Transcribe exactly the line that contains "Machine learning model" and every line after it through the end of the records, with nothing else.

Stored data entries

::::::::

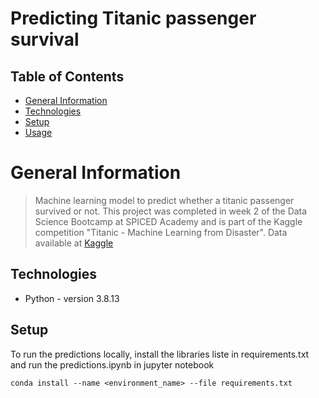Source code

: # Predicting Titanic passenger survival


## Table of Contents
* [General Information](#general-information)
* [Technologies](#technologies-used)
* [Setup](#setup)
* [Usage](#usage)


# General Information
> Machine learning model to predict whether a titanic passenger survived or not. This project was completed in week 2 of the Data Science Bootcamp at SPICED Academy and is part of the Kaggle competition "Titanic - Machine Learning from Disaster".
> Data available at [Kaggle](https://www.kaggle.com/c/titanic/overview)

## Technologies
- Python - version 3.8.13

## Setup
To run the predictions locally, install the libraries liste in requirements.txt and run the predictions.ipynb in jupyter notebook

`conda install --name <environment_name> --file requirements.txt`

::::::::

• _Solution for this task_:
> Machine learning model to predict whether a titanic passenger survived or not. This project was completed in week 2 of the Data Science Bootcamp at SPICED Academy and is part of the Kaggle competition "Titanic - Machine Learning from Disaster".
> Data available at [Kaggle](https://www.kaggle.com/c/titanic/overview)

## Technologies
- Python - version 3.8.13

## Setup
To run the predictions locally, install the libraries liste in requirements.txt and run the predictions.ipynb in jupyter notebook

`conda install --name <environment_name> --file requirements.txt`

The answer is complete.